ASSIGNMENT:
All records below are to be duplicated exactly, with every picture excluded.

EXTRACTED ENTRIES:
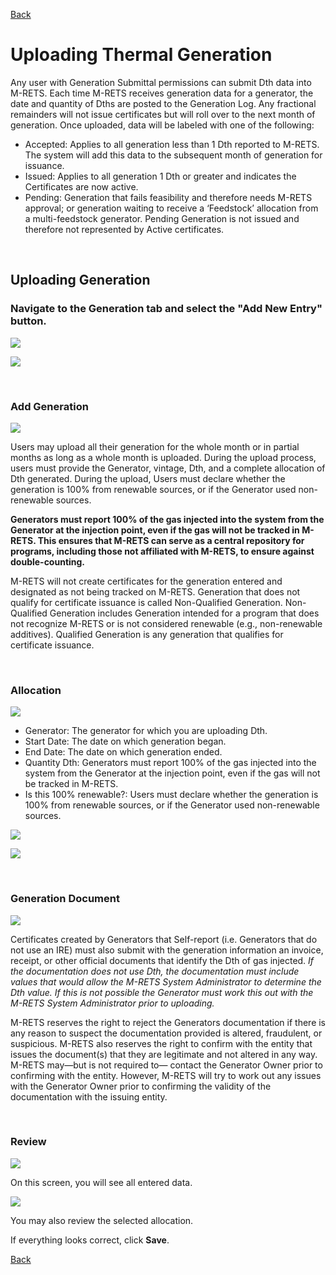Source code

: [Back](https://mrets.github.io/Help/index)

# Uploading Thermal Generation

Any user with Generation Submittal permissions can submit Dth data into M-RETS. Each time M-RETS receives generation data for a generator, the date and quantity of Dths are posted to the Generation Log. Any
fractional remainders will not issue certificates but will roll over to the next month of generation. Once uploaded, data will be labeled with one of the following:

<ul>
  <li>Accepted: Applies to all generation less than 1 Dth reported to M-RETS. The system will add this data to the subsequent month of generation for issuance.</li>
  <li>Issued: Applies to all generation 1 Dth or greater and indicates the Certificates are now active.</li>
  <li>Pending: Generation that fails feasibility and therefore needs M-RETS approval; or generation waiting to receive a ‘Feedstock’ allocation from a multi-feedstock generator. Pending Generation is not issued and therefore not represented by Active certificates.</ul>
  </ul>

<br>

## Uploading Generation

### Navigate to the Generation tab and select the "Add New Entry" button.

![](https://github.com/mrets/photos/blob/master/generation_rt_1.png?raw=true)

![](https://github.com/mrets/photos/blob/master/generation_rt_2.png?raw=true)

<br>

### Add Generation

![](https://github.com/mrets/photos/blob/master/generation_rt_3.png?raw=true)

Users may upload all their generation for the whole month or in partial months as long as a whole month is uploaded. During the upload process, users must provide the Generator, vintage, Dth, and a complete allocation of Dth generated. During the upload, Users must declare whether the generation is 100% from renewable sources, or if the Generator used non-renewable sources. 

**Generators must report 100% of the gas injected into the system from the Generator at the injection point, even if the gas will not be tracked in M-RETS. This ensures that M-RETS can serve as a central repository for programs, including those not affiliated with M-RETS, to ensure against double-counting.** 

M-RETS will not create certificates for the generation entered and designated as not being tracked on M-RETS. Generation that does not qualify for certificate issuance is called Non-Qualified Generation. Non-Qualified Generation includes Generation intended for a program that does not recognize M-RETS or is not considered renewable (e.g., non-renewable additives). Qualified Generation is any generation that qualifies for certificate issuance. 

<br>

### Allocation

![](https://github.com/mrets/photos/blob/master/generation_rt_4.png?raw=true)

<ul>
  <li>Generator: The generator for which you are uploading Dth.</li>
  <li>Start Date: The date on which generation began.</li>
  <li>End Date: The date on which generation ended.</li>
  <li>Quantity Dth: Generators must report 100% of the gas injected into the system from the Generator at the injection point, even if the gas will not be tracked in M-RETS.</li>
  <li> Is this 100% renewable?: Users must declare whether the generation is 100% from renewable sources, or if the Generator used non-renewable sources.</li>
  </ul>

![](https://github.com/mrets/photos/blob/master/generation_rt_5.png?raw=true)

![](https://github.com/mrets/photos/blob/master/generation_rt_6.png?raw=true)

<br>

### Generation Document

![](https://github.com/mrets/photos/blob/master/generation_rt_7.png?raw=true)

Certificates created by Generators that Self-report (i.e. Generators that do not use an IRE) must also submit with the generation information an invoice, receipt, or other official documents that identify the Dth of gas injected. *If the documentation does not use Dth, the documentation must include values that would allow the M-RETS System Administrator to determine the Dth value. If this is not possible the Generator must work this out with the M-RETS System Administrator prior to uploading.*

M-RETS reserves the right to reject the Generators documentation if there is any reason to suspect the documentation provided is altered, fraudulent, or suspicious. M-RETS also reserves the right to confirm with the entity that issues the document(s) that they are legitimate and not altered in any way. M-RETS may—but is not required to— contact the Generator Owner prior to confirming with the entity. However, M-RETS will try to work out any issues with the Generator Owner prior to
confirming the validity of the documentation with the issuing entity. 

<br>

### Review

![](https://github.com/mrets/photos/blob/master/generation_rt_8.png?raw=true)

On this screen, you will see all entered data. 

![](https://github.com/mrets/photos/blob/master/generation_rt_9.png?raw=true)

You may also review the selected allocation. 

If everything looks correct, click **Save**. 

[Back](https://mrets.github.io/Help/index)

RESULT OF THE EXERCISE:
Source code

: [Back](https://mrets.github.io/Help/index)

# Uploading Thermal Generation

Any user with Generation Submittal permissions can submit Dth data into M-RETS. Each time M-RETS receives generation data for a generator, the date and quantity of Dths are posted to the Generation Log. Any
fractional remainders will not issue certificates but will roll over to the next month of generation. Once uploaded, data will be labeled with one of the following:

<ul>
  <li>Accepted: Applies to all generation less than 1 Dth reported to M-RETS. The system will add this data to the subsequent month of generation for issuance.</li>
  <li>Issued: Applies to all generation 1 Dth or greater and indicates the Certificates are now active.</li>
  <li>Pending: Generation that fails feasibility and therefore needs M-RETS approval; or generation waiting to receive a ‘Feedstock’ allocation from a multi-feedstock generator. Pending Generation is not issued and therefore not represented by Active certificates.</ul>
  </ul>

<br>

## Uploading Generation

### Navigate to the Generation tab and select the "Add New Entry" button.

![](https://github.com/mrets/photos/blob/master/generation_rt_1.png?raw=true)

![](https://github.com/mrets/photos/blob/master/generation_rt_2.png?raw=true)

<br>

### Add Generation

![](https://github.com/mrets/photos/blob/master/generation_rt_3.png?raw=true)

Users may upload all their generation for the whole month or in partial months as long as a whole month is uploaded. During the upload process, users must provide the Generator, vintage, Dth, and a complete allocation of Dth generated. During the upload, Users must declare whether the generation is 100% from renewable sources, or if the Generator used non-renewable sources. 

**Generators must report 100% of the gas injected into the system from the Generator at the injection point, even if the gas will not be tracked in M-RETS. This ensures that M-RETS can serve as a central repository for programs, including those not affiliated with M-RETS, to ensure against double-counting.** 

M-RETS will not create certificates for the generation entered and designated as not being tracked on M-RETS. Generation that does not qualify for certificate issuance is called Non-Qualified Generation. Non-Qualified Generation includes Generation intended for a program that does not recognize M-RETS or is not considered renewable (e.g., non-renewable additives). Qualified Generation is any generation that qualifies for certificate issuance. 

<br>

### Allocation

![](https://github.com/mrets/photos/blob/master/generation_rt_4.png?raw=true)

<ul>
  <li>Generator: The generator for which you are uploading Dth.</li>
  <li>Start Date: The date on which generation began.</li>
  <li>End Date: The date on which generation ended.</li>
  <li>Quantity Dth: Generators must report 100% of the gas injected into the system from the Generator at the injection point, even if the gas will not be tracked in M-RETS.</li>
  <li> Is this 100% renewable?: Users must declare whether the generation is 100% from renewable sources, or if the Generator used non-renewable sources.</li>
  </ul>

![](https://github.com/mrets/photos/blob/master/generation_rt_5.png?raw=true)

![](https://github.com/mrets/photos/blob/master/generation_rt_6.png?raw=true)

<br>

### Generation Document

![](https://github.com/mrets/photos/blob/master/generation_rt_7.png?raw=true)

Certificates created by Generators that Self-report (i.e. Generators that do not use an IRE) must also submit with the generation information an invoice, receipt, or other official documents that identify the Dth of gas injected. *If the documentation does not use Dth, the documentation must include values that would allow the M-RETS System Administrator to determine the Dth value. If this is not possible the Generator must work this out with the M-RETS System Administrator prior to uploading.*

M-RETS reserves the right to reject the Generators documentation if there is any reason to suspect the documentation provided is altered, fraudulent, or suspicious. M-RETS also reserves the right to confirm with the entity that issues the document(s) that they are legitimate and not altered in any way. M-RETS may—but is not required to— contact the Generator Owner prior to confirming with the entity. However, M-RETS will try to work out any issues with the Generator Owner prior to
confirming the validity of the documentation with the issuing entity. 

<br>

### Review

![](https://github.com/mrets/photos/blob/master/generation_rt_8.png?raw=true)

On this screen, you will see all entered data. 

![](https://github.com/mrets/photos/blob/master/generation_rt_9.png?raw=true)

You may also review the selected allocation. 

If everything looks correct, click **Save**. 

[Back](https://mrets.github.io/Help/index)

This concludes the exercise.